At the very center of this global crisis is the breakdown in the world position of American capitalism. The vast wealth and dominant world position that underlay American “exceptionalism”—i.e., the absence of a mass political movement of the working class—have been substantially eroded. American society is polarized along class lines to a degree unequalled since the social conflicts of the 1930s. But American capitalism is unable to offer the reforms that saved the system 75 years ago. The unending series of financial scandals and business failures have profoundly eroded public confidence in “free enterprise.” The theft of the 2000 election, the lies told by the government to justify the invasion of Iraq, and the horrors of Abu Ghraib and Guantánamo have shaken the faith of the working class in the institutions of American democracy. The conditions for a radicalization of the social consciousness of the working class and an historic shift in its political allegiances are at an advanced stage. The United States is not exempt from the laws of historical development. It is entering into a period of revolutionary class conflict.
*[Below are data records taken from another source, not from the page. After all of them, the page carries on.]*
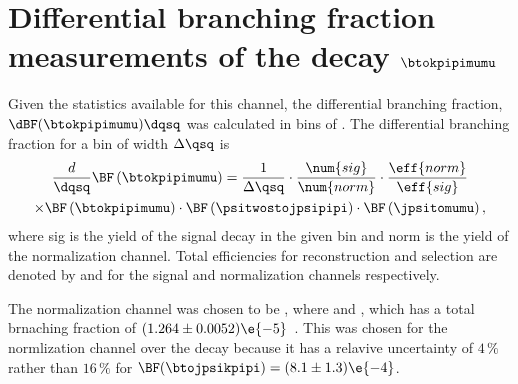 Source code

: \section{Differential branching fraction measurements of the decay $\boldsymbol{\btokpipimumu}$}

Given the statistics available for this channel, the differential branching fraction,
$\dBF(\btokpipimumu)\dqsq$ was calculated in bins of \qsq.
The differential branching fraction for a bin of width $\Delta\qsq$ is
\begin{multline}
  \frac{d}{\dqsq}\BF\left(\btokpipimumu\right)
  =
  \frac{1}{\Delta\qsq} \cdot
  \frac{\num{sig}}{\num{norm}} \cdot
  \frac{\eff{norm}}{\eff{sig}} \\
  \times\BF\left(\btokpipimumu\right) \cdot
  \BF\left(\psitwostojpsipipi\right) \cdot
  \BF\left(\jpsitomumu\right),
\end{multline}
where \num{sig} is the yield of the signal decay \btokpipimumu in the given \qsq bin and \num{norm}
is the yield of the normalization channel.
Total efficiencies for reconstruction and selection are denoted by  and  for the
signal and normalization channels respectively.

The normalization channel was chosen to be \btopsitwosk, where \psitwostojpsipipi and \jpsitomumu,
which has a total brnaching fraction of $(1.264 \pm 0.0052)\e{-5}$~\cite{PDG2012}.
This was chosen for the normlization channel over the decay \btojpsikpipi because it has a relavive
uncertainty of $4\,\%$ rather than $16\,\%$ for $\BF(\btojpsikpipi) = (8.1\pm1.3)\e{-4}$.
Only a party that is unequivocally oriented to and based on the working class, is guided by the most advanced political theory, has assimilated the lessons of the past struggles of the international working class, and developed a program that proceeds from a scientifically-grounded appraisal of the objective tendencies of socio-economic development, can meet the demands of a revolutionary epoch. The Socialist Equality Party and the International Committee represent and carry forward a vast historical tradition. There is not another political movement that can, or would even want to, retrace its own history. The opportunist organizations—the Social-Democrats, the Stalinists, the trade unions and the Pabloite tendencies—have no desire to be reminded of their record of blunders and crimes. Nor do they wish to be constrained in the exercise of their opportunist maneuvers by the invocation of history and principles. The International Committee of the Fourth International is the only party that consciously bases its political work on great principles and, therefore, can present its history to the working class, without any gaps. It will attract to its banner the most determined, courageous and honest elements among the workers and youth.
Celebrating the founding of the Fourth International, Trotsky declared in 1938:
We are not a party like other parties. ... Our aim is the full material and spiritual liberation of the toilers and exploited through the socialist revolution. Nobody will prepare it and nobody will guide it but ourselves.[1]
Seventy years later, the work of the Socialist Equality Party and the International Committee of the Fourth International invests these words with renewed significance.
“The Founding of the Fourth International” in Writings of Leon Trotsky [1938-39] (New York: Pathfinder, 2002), p. 93.